> _Problem_
Narrow the data below down to the lines containing "author".

> _Dataset entries_
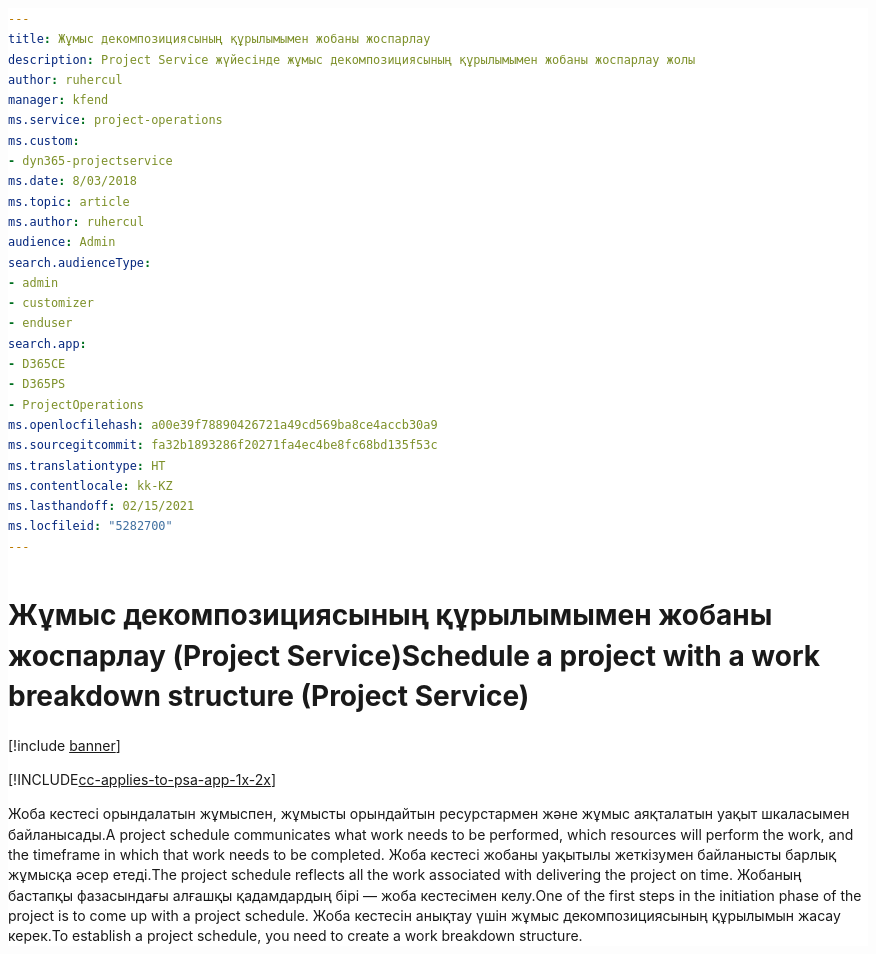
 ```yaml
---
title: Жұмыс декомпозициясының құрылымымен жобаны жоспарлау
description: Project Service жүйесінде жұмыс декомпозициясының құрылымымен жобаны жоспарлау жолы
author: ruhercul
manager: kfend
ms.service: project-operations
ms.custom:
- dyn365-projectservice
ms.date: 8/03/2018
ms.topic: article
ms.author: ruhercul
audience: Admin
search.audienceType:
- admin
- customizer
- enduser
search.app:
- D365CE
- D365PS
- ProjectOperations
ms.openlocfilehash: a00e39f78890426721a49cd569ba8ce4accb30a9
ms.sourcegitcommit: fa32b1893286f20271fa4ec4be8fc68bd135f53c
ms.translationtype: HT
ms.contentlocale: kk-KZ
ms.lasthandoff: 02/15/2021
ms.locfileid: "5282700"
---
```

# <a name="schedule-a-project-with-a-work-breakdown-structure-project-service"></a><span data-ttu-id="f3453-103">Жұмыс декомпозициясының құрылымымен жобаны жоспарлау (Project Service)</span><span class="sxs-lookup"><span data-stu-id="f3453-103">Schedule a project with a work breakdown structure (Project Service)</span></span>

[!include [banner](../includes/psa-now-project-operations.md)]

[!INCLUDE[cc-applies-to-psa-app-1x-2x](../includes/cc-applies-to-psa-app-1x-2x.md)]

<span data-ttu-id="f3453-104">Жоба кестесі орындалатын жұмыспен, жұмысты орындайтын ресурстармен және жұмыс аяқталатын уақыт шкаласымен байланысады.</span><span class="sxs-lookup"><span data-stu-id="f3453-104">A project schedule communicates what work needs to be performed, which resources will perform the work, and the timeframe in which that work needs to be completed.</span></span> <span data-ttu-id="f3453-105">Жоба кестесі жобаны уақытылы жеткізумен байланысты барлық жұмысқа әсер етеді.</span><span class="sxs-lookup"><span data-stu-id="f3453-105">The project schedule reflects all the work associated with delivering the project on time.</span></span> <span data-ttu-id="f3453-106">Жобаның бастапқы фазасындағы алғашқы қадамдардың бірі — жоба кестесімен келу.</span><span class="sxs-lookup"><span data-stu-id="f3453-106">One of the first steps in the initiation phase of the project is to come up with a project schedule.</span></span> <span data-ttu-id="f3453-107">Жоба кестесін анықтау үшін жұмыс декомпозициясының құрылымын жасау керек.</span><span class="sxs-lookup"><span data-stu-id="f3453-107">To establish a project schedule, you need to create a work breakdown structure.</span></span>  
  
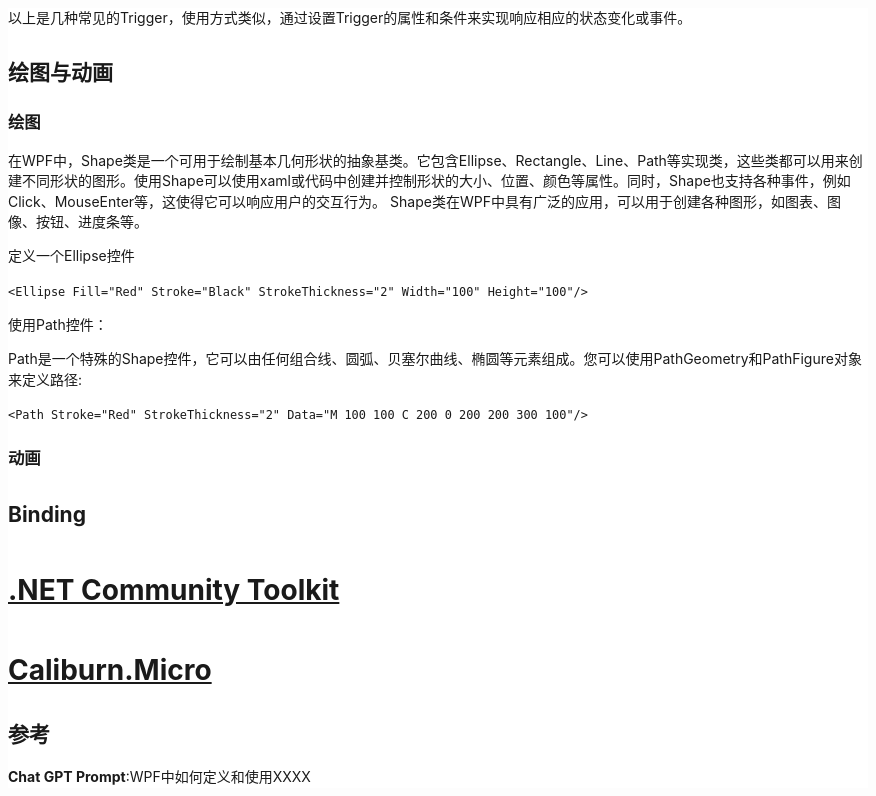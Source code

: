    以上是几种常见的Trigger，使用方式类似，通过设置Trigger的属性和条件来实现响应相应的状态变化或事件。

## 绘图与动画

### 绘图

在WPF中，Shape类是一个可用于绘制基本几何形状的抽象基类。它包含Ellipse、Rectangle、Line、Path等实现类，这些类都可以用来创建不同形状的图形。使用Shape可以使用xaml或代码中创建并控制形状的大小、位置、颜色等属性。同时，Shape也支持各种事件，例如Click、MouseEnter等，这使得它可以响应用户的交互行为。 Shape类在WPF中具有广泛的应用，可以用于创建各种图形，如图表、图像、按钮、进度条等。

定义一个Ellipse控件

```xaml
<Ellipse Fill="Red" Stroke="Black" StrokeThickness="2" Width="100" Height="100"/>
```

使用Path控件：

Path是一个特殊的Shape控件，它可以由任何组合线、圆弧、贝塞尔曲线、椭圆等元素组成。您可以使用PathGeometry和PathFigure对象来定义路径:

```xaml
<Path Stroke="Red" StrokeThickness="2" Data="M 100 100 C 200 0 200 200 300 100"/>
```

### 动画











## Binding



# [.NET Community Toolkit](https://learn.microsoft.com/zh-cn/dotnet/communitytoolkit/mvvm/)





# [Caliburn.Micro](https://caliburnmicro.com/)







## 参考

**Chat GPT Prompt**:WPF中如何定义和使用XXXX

> _Reply to the exercise_
author: ruhercul
ms.author: ruhercul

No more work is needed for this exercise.